Se hacen evaluaciones de logros de todo tipo: los estudiantes terminan sus pruebas sumativas, pasan de curso para seguir con nuevos planes y programas propios del desarrollo educativo; los empresarios miden sus logros, etcétera. Se acerca el año nuevo y se proyectan nuevas metas para renovar compromisos en lo personal y social, respecto de lo ya conquistado. 

La mayoría de las personas entra en esa actitud reflexiva que nos invita a revisar posturas existenciales respecto de lo que queremos de nuestra vida, vocación, trabajo, amistades y familia. Es tiempo de agradecer, valorar y festejar; también de optar por cambios y arriesgar por una nueva esperanza. Todos adecuamos agendas e intentamos hacer coincidir en lo cronológico la cualidad de tiempo necesaria para el encuentro con otros, y así generamos múltiples posibilidades en las muchas ocasiones donde nos juntamos aunque sea por un breve lapso de tiempo o en una ocasión más extendida alrededor de la mesa.

Natividad de Jesús Boticelli, 1473-1475 Fuente: Wikimedia Commons

En todos los casos lo que se busca es reencontrarse, hacer consciente la profundidad de nuestros lazos porque nos necesitamos mutuamente e intuimos la renovación del plazo implícito que significa tener estos rituales anuales, que en la mayoría de los casos muchas veces se dan contemplando un lindo nacimiento del niño Dios o con un árbol perenne con regalos a sus pies, que simboliza la visita de los reyes magos al niño Dios, y ambos están en todas partes como signos visibles  del paso de Jesús por nuestra tierra. Parece obviamente decoración, pero más allá de la belleza se eligen como reconocimiento y recordatorio de la presencia divina, incluso en ambientes no creyentes porque todo el mundo se rindió ante el acontecimiento cosmológico de que Dios salió a nuestro encuentro, y se hizo presente a través de su Hijo para renovar una alianza de amor con todas las personas de buena voluntad. Dios es “superior supremo meo et intimior intimo meo”, San 

Agustín (Confessiones III, 6, 11: Dios supera lo más alto que hay en mí y está más adentro de mí que yo mismo. Año 387). Su paso por la tierra quedó como una marca indeleble frente a la cual hemos decidido, como cultura occidental ordenar la Historia en antes y después de Cristo. El acento está puesto en la eternidad, un ‘Kairós’ o ‘tiempo de Dios’, en cuanto es un tiempo superpuesto al ‘Cronos’ y está referido a la presencia de Dios que irrumpe en la historia humana, en sus tres tiempos, pasado, presente y futuro (Heb. 13). El reconocimiento humano del ‘kairós’, que es esa densidad de la presencia divina en nuestra existencia que hace diferenciar lo sagrado de lo profano, y es lo que queda marcado por su gracia en nuestro tiempo y espacio, dándole una cualidad distinta porque siempre es una invitación a entrar en su esfera y dimensión trascendente. 
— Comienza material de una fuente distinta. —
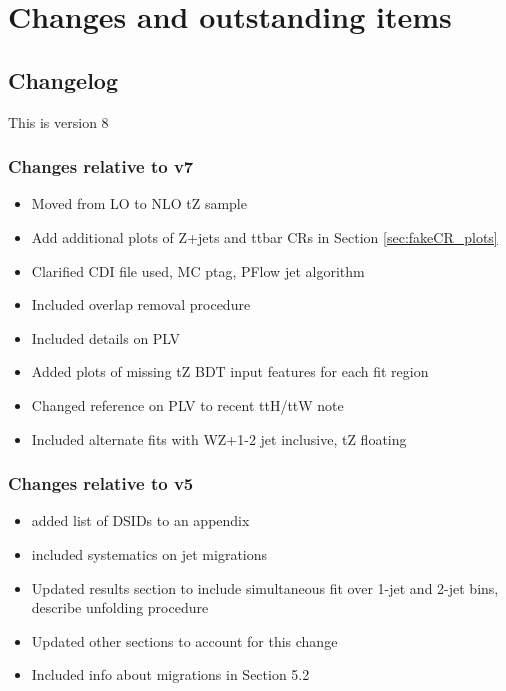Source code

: \documentclass[NOTE, atlasdraft=true, texlive=2016, UKenglish]{\ATLASLATEXPATH atlasdoc}
\begin{document}
\maketitle

\tableofcontents

\clearpage

\section{Changes and outstanding items}
\label{sec:changes}

\subsection{Changelog}

This is version 8

\subsubsection{Changes relative to v7}
\begin{itemize}
  \item Moved from LO to NLO tZ sample
  \item Add additional plots of Z+jets and ttbar CRs in Section \ref{sec:fakeCR_plots}
  \item Clarified CDI file used, MC ptag, PFlow jet algorithm
  \item Included overlap removal procedure
  \item Included details on PLV
  \item Added plots of missing tZ BDT input features for each fit region
  \item Changed reference on PLV to recent ttH/ttW note
  \item Included alternate fits with WZ+1-2 jet inclusive, tZ floating
\end{itemize}

\subsubsection{Changes relative to v5}
\begin{itemize}
  \item added list of DSIDs to an appendix
  \item included systematics on jet migrations
  \item Updated results section to include simultaneous fit over 1-jet and 2-jet bins, describe unfolding procedure
  \item Updated other sections to account for this change
  \item Included info about migrations in Section 5.2
\end{itemize}
\end{document}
Cristo es la puerta de acceso a Dios, su rasgo distintivo es regalarnos el acceso inmediato a Dios, de modo que transmite la voluntad y la Palabra de Dios de primera mano sin falsearla: “Yo soy la puerta; si uno entra por mí, estará a salvo; entrará y saldrá y encontrará pasto. El ladrón no viene más que a robar, matar y destruir. Yo he venido para que tengan vida y la tengan en abundancia” (evangelio según san Juan 9-10).

Desde el punto de vista litúrgico el año calendario termina con la fiesta de Cristo Rey y comienza con el tiempo de Adviento, corresponde a la espera anterior y de preparación  creyente a la Natividad, y es el comienzo del año litúrgico de la Iglesia Católica.

Esta época del año invita a la comunión que en esencia busca la reconciliación con todos, un regalo de paz y amor para comenzar un nuevo ciclo desde lo bueno, lo bello, lo verdadero y lo uno: esos trascendentales ónticos con los que todos buscamos profundamente sintonizar y que son los

recursos culturales profundamente humanos que el cristianismo ha regado por el mundo y al que toda persona puede acceder, incluso sin entrar desde la fe, a ese discurso que busca la unidad, verdad, belleza y bondad. 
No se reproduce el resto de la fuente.